Parce que, comme le flan miroir, le lustre donne une vie et un caractère presque unique à la monnaie et que beaucoup de collectionneurs sont sensibles à tout ce qui donne un caractère unique, irremplaçable, incomparable à une monnaie d'exception.... Très fragile, il se voit encore jusqu'à l'état SUP 55, et se fond ou disparaît plus bas dans les petits chocs de plus en plus nombreux et surtout dans le frottement qui élimine complètement le velours, source du lustre.

Pourquoi la qualité de la frappe est-elle importante dans les hauts états de conservation ?

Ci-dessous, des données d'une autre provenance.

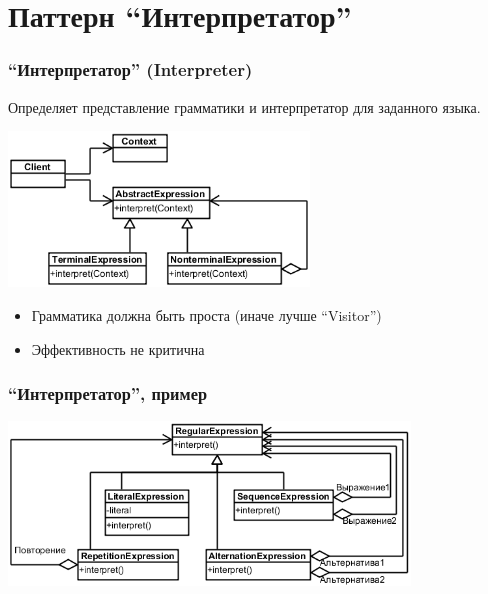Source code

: \documentclass[xetex,mathserif,serif]{beamer}
\begin{document}
    \section{Паттерн ``Интерпретатор''}

    \begin{frame}
        \frametitle{``Интерпретатор'' (Interpreter)}
        Определяет представление грамматики и интерпретатор для заданного языка.
        \begin{center}
            \includegraphics[width=0.6\textwidth]{interpreter.png}
        \end{center}
        \begin{itemize}
            \item Грамматика должна быть проста (иначе лучше ``Visitor'')
            \item Эффективность не критична
        \end{itemize}
    \end{frame}

    \begin{frame}
        \frametitle{``Интерпретатор'', пример}
        \begin{center}
            \includegraphics[width=0.8\textwidth]{regexp.png}
        \end{center}
    \end{frame}
\end{document}

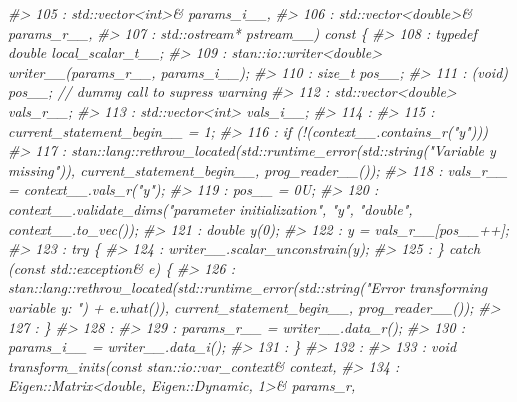 \documentclass[
  10pt,
  italian,
  a4paper,
  extrafontsizes,onecolumn,openright
  ]{memoir}
\newenvironment{Shaded}{\begin{snugshade}}{\end{snugshade}}
\newcommand{\CommentTok}[1]{\textcolor[rgb]{0.56,0.35,0.01}{\textit{#1}}}
\begin{document}
\begin{Shaded}
\begin{Highlighting}[]
\CommentTok{\#\textgreater{}  105 :                          std::vector\textless{}int\textgreater{}\& params\_i\_\_,}
\CommentTok{\#\textgreater{}  106 :                          std::vector\textless{}double\textgreater{}\& params\_r\_\_,}
\CommentTok{\#\textgreater{}  107 :                          std::ostream* pstream\_\_) const \{}
\CommentTok{\#\textgreater{}  108 :         typedef double local\_scalar\_t\_\_;}
\CommentTok{\#\textgreater{}  109 :         stan::io::writer\textless{}double\textgreater{} writer\_\_(params\_r\_\_, params\_i\_\_);}
\CommentTok{\#\textgreater{}  110 :         size\_t pos\_\_;}
\CommentTok{\#\textgreater{}  111 :         (void) pos\_\_; // dummy call to supress warning}
\CommentTok{\#\textgreater{}  112 :         std::vector\textless{}double\textgreater{} vals\_r\_\_;}
\CommentTok{\#\textgreater{}  113 :         std::vector\textless{}int\textgreater{} vals\_i\_\_;}
\CommentTok{\#\textgreater{}  114 : }
\CommentTok{\#\textgreater{}  115 :         current\_statement\_begin\_\_ = 1;}
\CommentTok{\#\textgreater{}  116 :         if (!(context\_\_.contains\_r("y")))}
\CommentTok{\#\textgreater{}  117 :             stan::lang::rethrow\_located(std::runtime\_error(std::string("Variable y missing")), current\_statement\_begin\_\_, prog\_reader\_\_());}
\CommentTok{\#\textgreater{}  118 :         vals\_r\_\_ = context\_\_.vals\_r("y");}
\CommentTok{\#\textgreater{}  119 :         pos\_\_ = 0U;}
\CommentTok{\#\textgreater{}  120 :         context\_\_.validate\_dims("parameter initialization", "y", "double", context\_\_.to\_vec());}
\CommentTok{\#\textgreater{}  121 :         double y(0);}
\CommentTok{\#\textgreater{}  122 :         y = vals\_r\_\_[pos\_\_++];}
\CommentTok{\#\textgreater{}  123 :         try \{}
\CommentTok{\#\textgreater{}  124 :             writer\_\_.scalar\_unconstrain(y);}
\CommentTok{\#\textgreater{}  125 :         \} catch (const std::exception\& e) \{}
\CommentTok{\#\textgreater{}  126 :             stan::lang::rethrow\_located(std::runtime\_error(std::string("Error transforming variable y: ") + e.what()), current\_statement\_begin\_\_, prog\_reader\_\_());}
\CommentTok{\#\textgreater{}  127 :         \}}
\CommentTok{\#\textgreater{}  128 : }
\CommentTok{\#\textgreater{}  129 :         params\_r\_\_ = writer\_\_.data\_r();}
\CommentTok{\#\textgreater{}  130 :         params\_i\_\_ = writer\_\_.data\_i();}
\CommentTok{\#\textgreater{}  131 :     \}}
\CommentTok{\#\textgreater{}  132 : }
\CommentTok{\#\textgreater{}  133 :     void transform\_inits(const stan::io::var\_context\& context,}
\CommentTok{\#\textgreater{}  134 :                          Eigen::Matrix\textless{}double, Eigen::Dynamic, 1\textgreater{}\& params\_r,}

\end{Highlighting}
\end{Shaded}
\end{document}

Aucune importance, quand vous regardez un écu de 5 francs de Charles X en TTB 30 de distinguer parfaitement ou non les favoris : de toute façon, ils sont usés... En revanche, sur un SPL 64, avec son velours presque intact, quelle déception d'avoir les favoris mal sortis à la frappe ! Par voie de conséquence, une monnaie bien frappée touchera toujours le cœur et donc le portefeuille des collectionneurs avec plus de " force "....

Que faire ?

Regardez les monnaies, au fur et à mesure vous apprendrez à distinguer les qualités de frappe, le lustre, la poussière qui s'en va à l'eau et la corrosion qui ne part pas, bref vous apprendrez à voir mieux que ceux qui ne regardent plus ou n'ont jamais regardé (sauf les étiquettes).
Achetez une loupe sérieuse, de préférence une oeilleton grossissement X10 car si vous n'avez pas de loupe, ceux qui cherchent les mêmes monnaies que vous en ont une, eux.
Regardez les pièces sous une bonne lumière, évitez les bourses caverneuses où l'on ne distingue déjà pas le millésime de la monnaie, sans parler de la qualité de sa surface.
Faites jouer les pièces dans la lumière, c'est le meilleur moyen de repérer les petits chocs, les manques dans le velours (petits points brillants en contraste du mat du velours), les traces de brossage qui ont laissé de minuscules lignes parallèles, d'apprécier le lustre éventuel.
Comparez les différents exemplaires, faites vous l'œil, demandez des explications, prenez votre temps et réfléchissez tant que vous n'êtes pas sûr de vous.
Visitez les bourses (bien éclairées...) et les professionnels sérieux.
N'hésitez jamais à payer un prix "jamais vu" pour ce que vous n'aviez jamais vu auparavant. Il y a toutes les chances que vous ne revoyez pas de sitôt, si vous revoyez un jour.
Ne ratez jamais les présentations de monnaies en ventes sur catalogue : vous aurez rarement l'occasion de voir autant de monnaies réunies.

Et fuyez les "Bonnes Affaires " présentées d'une manière évidemment alléchante : elles sont excellentes, mais pour le vendeur, pas pour vous.